Dans une interview accordée à Scenario.com en 2007, David Ratte donne l’origine de son travail sur le Voyage des Pères, « Imaginons ensemble les coulisses de la Grande Histoire. L’idée de base était d’essayer de savoir comment les familles des apôtres ont pu réagir face au phénomène Jésus. 2000 ans après, croyants ou non, on sait tous quelle importance ont eu ces évènements dans l’histoire de l’humanité. Mais ceux qui vivaient à l’époque n’en avaient aucune idée. Même les apôtres ne l’ont vraiment compris qu’après la mort du Christ. Je me suis dit qu’au lieu de braquer la caméra sur Jésus, il serait intéressant de la tourner un peu sur le côté. Et puis la question principale était : « Comment aurais-je réagi dans une situation pareille ? ».[...]Il n’était pas question non plus de faire du prosélytisme. Alors je me suis concentré sur l’aspect humain des choses, ce qui me permet de faire de l’humour sans blesser et de pousser le lecteur à une certaine réflexion personnelle. [...] J’ai lu les évangiles dans plusieurs versions ou traductions en essayant de bien comprendre l’ordre chronologique des évènements. »
En février 2008, David Ratte répond aux questions de Roland Francart du Centre Religieux d’Information et d’Analyse de la BD de Bruxelles à l’occasion d’une interview.
"Es-tu chrétien ? Pratiquant ? Catho ou protestant ou orthodoxe ?"
David Ratte - C'est une question qu'en général, j'essaye plus ou moins d'éluder. Tout simplement parce que dans le Voyage des Pères j'ai essayé d'être neutre à ce sujet.
Tous mes personnages ne deviennent pas chrétiens et présentent une palette de réactions face au phénomène "Jésus" que j'ai voulu la plus large possible. Après, il appartient à chaque lecteur d'y retrouver ses propres convictions. D'ailleurs ce qui est amusant, c'est que mes lecteurs athées ont interprété mon histoire comme étant antireligieuse, alors que les croyants y ont plutôt vu un hommage à la foi. Et c'est très bien comme ça.
Mais pour satisfaire quand même ta curiosité, sache que je suis croyant, de culture chrétienne, mais je ne suis pas ce qu'on peut appeler "un paroissien".
En fait, je l’avoue, je ne sais même pas quelles différences fondamentales il y a entre les Catholiques, les Protestants et les Orthodoxes ! »

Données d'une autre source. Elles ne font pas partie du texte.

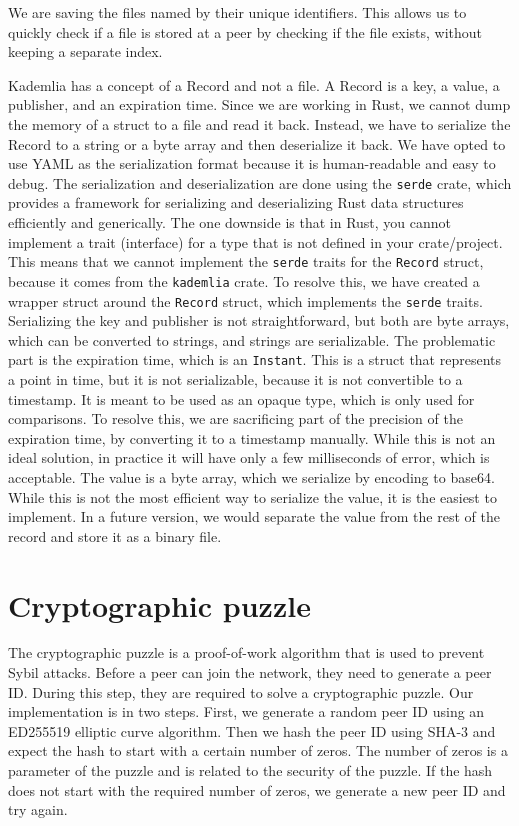 We are saving the files named by their unique identifiers.
This allows us to quickly check if a file is stored at a peer by checking if the file exists, without keeping a separate index.

Kademlia has a concept of a Record and not a file.
A Record is a key, a value, a publisher, and an expiration time.
Since we are working in Rust, we cannot dump the memory of a struct to a file and read it back.
Instead, we have to serialize the Record to a string or a byte array and then deserialize it back.
We have opted to use YAML as the serialization format because it is human-readable and easy to debug.
The serialization and deserialization are done using the \texttt{serde} crate, which provides a framework for serializing and deserializing Rust data structures efficiently and generically.
The one downside is that in Rust, you cannot implement a trait (interface) for a type that is not defined in your crate/project.
This means that we cannot implement the \texttt{serde} traits for the \texttt{Record} struct, because it comes from the \texttt{kademlia} crate.
To resolve this, we have created a wrapper struct around the \texttt{Record} struct, which implements the \texttt{serde} traits.
Serializing the key and publisher is not straightforward, but both are byte arrays, which can be converted to strings, and strings are serializable.
The problematic part is the expiration time, which is an \texttt{Instant}.
This is a struct that represents a point in time, but it is not serializable, because it is not convertible to a timestamp.
It is meant to be used as an opaque type, which is only used for comparisons.
To resolve this, we are sacrificing part of the precision of the expiration time, by converting it to a timestamp manually.
While this is not an ideal solution, in practice it will have only a few milliseconds of error, which is acceptable.
The value is a byte array, which we serialize by encoding to base64.
While this is not the most efficient way to serialize the value, it is the easiest to implement.
In a future version, we would separate the value from the rest of the record and store it as a binary file.

\section{Cryptographic puzzle}

The cryptographic puzzle is a proof-of-work algorithm that is used to prevent Sybil attacks.
Before a peer can join the network, they need to generate a peer ID.
During this step, they are required to solve a cryptographic puzzle.
Our implementation is in two steps.
First, we generate a random peer ID using an ED255519 elliptic curve algorithm.
Then we hash the peer ID using SHA-3 and expect the hash to start with a certain number of zeros.
The number of zeros is a parameter of the puzzle and is related to the security of the puzzle.
If the hash does not start with the required number of zeros, we generate a new peer ID and try again.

1.2 L’œuvre dans son environnement
Le Voyage des pères pose un regard intéressant sur les textes évangéliques et leur relecture en développant certains événements qui ont pu survenir en marge des récits canoniques.

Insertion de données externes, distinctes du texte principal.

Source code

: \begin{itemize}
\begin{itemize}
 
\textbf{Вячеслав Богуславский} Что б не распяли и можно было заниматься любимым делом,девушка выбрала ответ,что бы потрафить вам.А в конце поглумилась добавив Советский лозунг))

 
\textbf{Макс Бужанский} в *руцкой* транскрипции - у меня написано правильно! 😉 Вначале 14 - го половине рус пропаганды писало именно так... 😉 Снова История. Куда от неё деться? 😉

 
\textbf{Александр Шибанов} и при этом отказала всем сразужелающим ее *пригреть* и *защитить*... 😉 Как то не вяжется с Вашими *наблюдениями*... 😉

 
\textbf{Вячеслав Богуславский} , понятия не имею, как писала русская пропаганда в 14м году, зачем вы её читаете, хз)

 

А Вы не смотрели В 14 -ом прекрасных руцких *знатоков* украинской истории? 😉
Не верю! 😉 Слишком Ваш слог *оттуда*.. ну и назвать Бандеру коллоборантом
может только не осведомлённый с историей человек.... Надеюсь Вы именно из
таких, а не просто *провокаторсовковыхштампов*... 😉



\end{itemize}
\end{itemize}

La page intérieure de titre rappelle toutefois que le texte biblique en est la source (ci-contre le dessin bible ouverte, que l’on trouve sur l’intérieur de couverture des albums) augurant du respect dont témoigne David Ratte, quand bien même il s’excuse par avance dans une note liminaire auprès de « tous les véritables protagonistes de cette histoire...sur Terre ou ailleurs pour les quelques erreurs et digressions historiques. »
Le premier tome du Voyage des Pères, Jonas, a reçu le Prix international de la BD chrétienne au festival d’Angoulême 2008.
Au sujet de la BD Chrétienne, Thierry Bulant, pasteur et membre de l’équipe BD Chrétienne, s’est exprimé en ces termes, le 12 décembre 2010 en présentant les albums nominés pour le festival de 2011.
« Le silence s’était soudainement fait lourd, le ciel semblait d’airain. Tous attendaient.
Dans un coin, échevelée, essoufflée, les yeux hagards, elle attendait, aussi, le premier coup d’une série fatale et les cris de la meute qui ne manqueraient pas de suivre
Lui, penché sur le sol, dessinait. Dessinait quoi ? Nul ne le sait.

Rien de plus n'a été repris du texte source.